— Activity —
Go through the lines below. Copy those with "array".
++++ Data provided
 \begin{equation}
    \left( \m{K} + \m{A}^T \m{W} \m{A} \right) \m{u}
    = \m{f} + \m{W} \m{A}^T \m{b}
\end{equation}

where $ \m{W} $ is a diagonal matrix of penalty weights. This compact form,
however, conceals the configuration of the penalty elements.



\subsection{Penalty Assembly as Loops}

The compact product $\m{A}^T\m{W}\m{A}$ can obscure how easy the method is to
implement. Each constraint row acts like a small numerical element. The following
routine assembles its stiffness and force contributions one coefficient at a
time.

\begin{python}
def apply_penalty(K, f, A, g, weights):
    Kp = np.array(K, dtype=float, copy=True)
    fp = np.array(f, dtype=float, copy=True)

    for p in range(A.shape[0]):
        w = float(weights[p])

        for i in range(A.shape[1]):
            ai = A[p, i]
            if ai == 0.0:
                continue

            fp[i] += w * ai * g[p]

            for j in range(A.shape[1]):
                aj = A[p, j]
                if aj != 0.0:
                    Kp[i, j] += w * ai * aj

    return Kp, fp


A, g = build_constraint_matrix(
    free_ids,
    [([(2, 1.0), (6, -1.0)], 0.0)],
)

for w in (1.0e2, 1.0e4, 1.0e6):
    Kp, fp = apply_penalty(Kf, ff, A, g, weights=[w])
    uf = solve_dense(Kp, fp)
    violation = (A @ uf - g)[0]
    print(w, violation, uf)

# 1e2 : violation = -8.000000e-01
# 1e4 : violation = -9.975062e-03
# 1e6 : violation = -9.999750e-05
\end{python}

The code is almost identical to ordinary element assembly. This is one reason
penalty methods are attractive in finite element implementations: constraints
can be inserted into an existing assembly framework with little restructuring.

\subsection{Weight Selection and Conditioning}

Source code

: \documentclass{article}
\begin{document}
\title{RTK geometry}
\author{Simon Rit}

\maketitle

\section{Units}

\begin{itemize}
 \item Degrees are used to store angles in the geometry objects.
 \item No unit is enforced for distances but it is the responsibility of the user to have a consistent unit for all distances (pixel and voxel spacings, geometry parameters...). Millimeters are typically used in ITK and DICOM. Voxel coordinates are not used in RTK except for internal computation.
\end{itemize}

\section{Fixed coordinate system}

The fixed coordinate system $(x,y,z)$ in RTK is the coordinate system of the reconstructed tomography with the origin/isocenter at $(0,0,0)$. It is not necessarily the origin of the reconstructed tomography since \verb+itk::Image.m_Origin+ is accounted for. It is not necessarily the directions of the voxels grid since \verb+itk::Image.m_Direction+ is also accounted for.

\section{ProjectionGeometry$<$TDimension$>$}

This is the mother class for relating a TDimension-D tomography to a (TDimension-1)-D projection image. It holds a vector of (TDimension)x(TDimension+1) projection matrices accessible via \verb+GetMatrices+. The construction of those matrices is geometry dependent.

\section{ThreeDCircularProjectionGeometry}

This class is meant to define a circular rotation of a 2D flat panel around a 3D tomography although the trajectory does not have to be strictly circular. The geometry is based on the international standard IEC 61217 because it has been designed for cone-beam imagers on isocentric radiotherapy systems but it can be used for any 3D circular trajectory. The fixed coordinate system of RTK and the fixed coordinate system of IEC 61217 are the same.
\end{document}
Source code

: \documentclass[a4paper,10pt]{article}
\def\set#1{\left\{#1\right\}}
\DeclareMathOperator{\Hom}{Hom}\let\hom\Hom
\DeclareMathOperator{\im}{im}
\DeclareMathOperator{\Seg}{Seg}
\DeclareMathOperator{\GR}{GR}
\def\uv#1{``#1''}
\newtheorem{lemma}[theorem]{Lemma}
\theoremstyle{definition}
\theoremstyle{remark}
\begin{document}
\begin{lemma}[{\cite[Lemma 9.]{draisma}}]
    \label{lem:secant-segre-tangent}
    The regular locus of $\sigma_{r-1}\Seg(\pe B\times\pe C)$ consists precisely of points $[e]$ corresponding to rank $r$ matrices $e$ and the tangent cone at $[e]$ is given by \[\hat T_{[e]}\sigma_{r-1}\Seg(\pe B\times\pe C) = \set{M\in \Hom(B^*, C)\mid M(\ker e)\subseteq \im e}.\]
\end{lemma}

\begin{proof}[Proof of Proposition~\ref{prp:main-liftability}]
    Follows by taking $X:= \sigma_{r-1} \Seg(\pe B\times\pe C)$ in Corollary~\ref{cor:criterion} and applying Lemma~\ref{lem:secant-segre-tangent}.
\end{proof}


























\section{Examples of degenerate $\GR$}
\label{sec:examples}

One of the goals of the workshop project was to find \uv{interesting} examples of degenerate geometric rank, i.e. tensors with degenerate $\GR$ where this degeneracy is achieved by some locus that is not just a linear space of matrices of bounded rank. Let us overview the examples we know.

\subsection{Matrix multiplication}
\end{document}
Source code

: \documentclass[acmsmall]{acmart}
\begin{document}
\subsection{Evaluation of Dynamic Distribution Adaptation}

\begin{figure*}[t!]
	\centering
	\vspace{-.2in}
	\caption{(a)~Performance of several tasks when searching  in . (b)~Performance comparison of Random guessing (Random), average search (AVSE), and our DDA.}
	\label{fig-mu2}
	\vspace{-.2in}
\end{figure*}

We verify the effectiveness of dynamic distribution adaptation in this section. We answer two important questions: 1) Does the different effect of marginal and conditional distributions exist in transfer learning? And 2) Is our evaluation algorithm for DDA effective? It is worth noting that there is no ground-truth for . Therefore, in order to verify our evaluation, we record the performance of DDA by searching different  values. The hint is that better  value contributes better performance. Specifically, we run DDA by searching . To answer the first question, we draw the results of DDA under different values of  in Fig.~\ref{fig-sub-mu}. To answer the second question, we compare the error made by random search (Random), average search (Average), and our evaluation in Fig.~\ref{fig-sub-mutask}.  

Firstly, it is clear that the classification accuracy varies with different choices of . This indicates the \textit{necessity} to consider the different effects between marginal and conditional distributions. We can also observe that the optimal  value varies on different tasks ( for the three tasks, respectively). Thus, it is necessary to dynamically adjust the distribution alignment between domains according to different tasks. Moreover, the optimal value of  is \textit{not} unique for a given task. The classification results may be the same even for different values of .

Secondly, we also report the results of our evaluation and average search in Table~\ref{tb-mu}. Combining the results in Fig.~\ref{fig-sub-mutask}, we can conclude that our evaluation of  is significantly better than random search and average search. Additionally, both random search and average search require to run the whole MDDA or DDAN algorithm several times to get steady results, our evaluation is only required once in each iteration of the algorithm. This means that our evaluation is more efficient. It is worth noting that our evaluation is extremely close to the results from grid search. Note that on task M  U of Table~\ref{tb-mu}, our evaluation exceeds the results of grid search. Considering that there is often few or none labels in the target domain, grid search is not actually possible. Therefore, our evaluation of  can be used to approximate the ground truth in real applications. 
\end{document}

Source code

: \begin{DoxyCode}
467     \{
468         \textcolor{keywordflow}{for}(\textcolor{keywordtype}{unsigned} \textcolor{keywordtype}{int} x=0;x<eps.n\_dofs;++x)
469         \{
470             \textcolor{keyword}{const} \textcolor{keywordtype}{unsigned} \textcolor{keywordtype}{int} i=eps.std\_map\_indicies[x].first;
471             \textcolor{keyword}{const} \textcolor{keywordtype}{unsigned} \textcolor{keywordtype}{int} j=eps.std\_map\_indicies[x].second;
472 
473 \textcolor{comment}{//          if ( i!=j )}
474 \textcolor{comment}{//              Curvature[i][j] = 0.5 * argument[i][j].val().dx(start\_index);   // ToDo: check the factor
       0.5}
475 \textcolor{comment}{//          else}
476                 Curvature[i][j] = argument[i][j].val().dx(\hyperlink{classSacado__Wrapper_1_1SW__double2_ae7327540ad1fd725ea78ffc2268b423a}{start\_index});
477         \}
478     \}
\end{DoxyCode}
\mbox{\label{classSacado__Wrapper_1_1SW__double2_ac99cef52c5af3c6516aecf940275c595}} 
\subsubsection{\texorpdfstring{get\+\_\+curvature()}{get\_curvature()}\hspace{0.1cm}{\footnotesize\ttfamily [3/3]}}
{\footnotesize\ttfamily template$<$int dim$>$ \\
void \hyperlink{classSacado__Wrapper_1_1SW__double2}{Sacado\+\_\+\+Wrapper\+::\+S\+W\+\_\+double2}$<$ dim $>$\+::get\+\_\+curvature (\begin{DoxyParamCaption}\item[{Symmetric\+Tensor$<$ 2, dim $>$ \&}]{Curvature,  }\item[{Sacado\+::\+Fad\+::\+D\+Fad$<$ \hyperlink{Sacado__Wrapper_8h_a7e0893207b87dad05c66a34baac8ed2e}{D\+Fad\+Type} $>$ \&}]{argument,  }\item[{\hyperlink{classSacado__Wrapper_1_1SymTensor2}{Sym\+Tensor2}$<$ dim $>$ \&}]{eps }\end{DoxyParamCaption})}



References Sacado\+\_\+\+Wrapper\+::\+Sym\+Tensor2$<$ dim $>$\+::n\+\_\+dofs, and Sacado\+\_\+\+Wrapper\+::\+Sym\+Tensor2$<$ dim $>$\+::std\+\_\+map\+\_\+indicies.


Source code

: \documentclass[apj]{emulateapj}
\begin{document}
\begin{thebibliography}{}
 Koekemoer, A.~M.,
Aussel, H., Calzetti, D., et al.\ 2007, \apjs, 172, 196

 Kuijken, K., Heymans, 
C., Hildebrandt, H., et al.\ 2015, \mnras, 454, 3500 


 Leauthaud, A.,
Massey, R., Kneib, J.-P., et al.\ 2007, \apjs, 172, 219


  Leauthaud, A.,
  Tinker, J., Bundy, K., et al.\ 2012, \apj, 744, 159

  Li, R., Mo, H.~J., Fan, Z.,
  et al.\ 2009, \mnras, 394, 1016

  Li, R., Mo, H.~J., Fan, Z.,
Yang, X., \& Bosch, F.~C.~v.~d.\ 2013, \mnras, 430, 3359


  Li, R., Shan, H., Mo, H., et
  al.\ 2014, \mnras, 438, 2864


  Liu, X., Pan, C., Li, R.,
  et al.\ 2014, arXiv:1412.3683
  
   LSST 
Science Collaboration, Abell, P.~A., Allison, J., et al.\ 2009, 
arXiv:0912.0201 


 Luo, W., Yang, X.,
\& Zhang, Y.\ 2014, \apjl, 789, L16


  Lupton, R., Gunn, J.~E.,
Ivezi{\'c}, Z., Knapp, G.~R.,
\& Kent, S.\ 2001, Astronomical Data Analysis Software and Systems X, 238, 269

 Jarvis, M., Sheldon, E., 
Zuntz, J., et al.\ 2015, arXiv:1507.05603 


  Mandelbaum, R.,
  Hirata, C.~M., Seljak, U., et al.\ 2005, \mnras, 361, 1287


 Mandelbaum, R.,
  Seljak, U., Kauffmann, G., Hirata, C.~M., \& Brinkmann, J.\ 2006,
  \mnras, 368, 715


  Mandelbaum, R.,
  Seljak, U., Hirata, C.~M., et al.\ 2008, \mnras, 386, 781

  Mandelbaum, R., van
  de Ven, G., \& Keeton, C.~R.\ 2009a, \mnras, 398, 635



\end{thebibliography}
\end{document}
++++++++
— Solution below —
    Kp = np.array(K, dtype=float, copy=True)
    fp = np.array(f, dtype=float, copy=True)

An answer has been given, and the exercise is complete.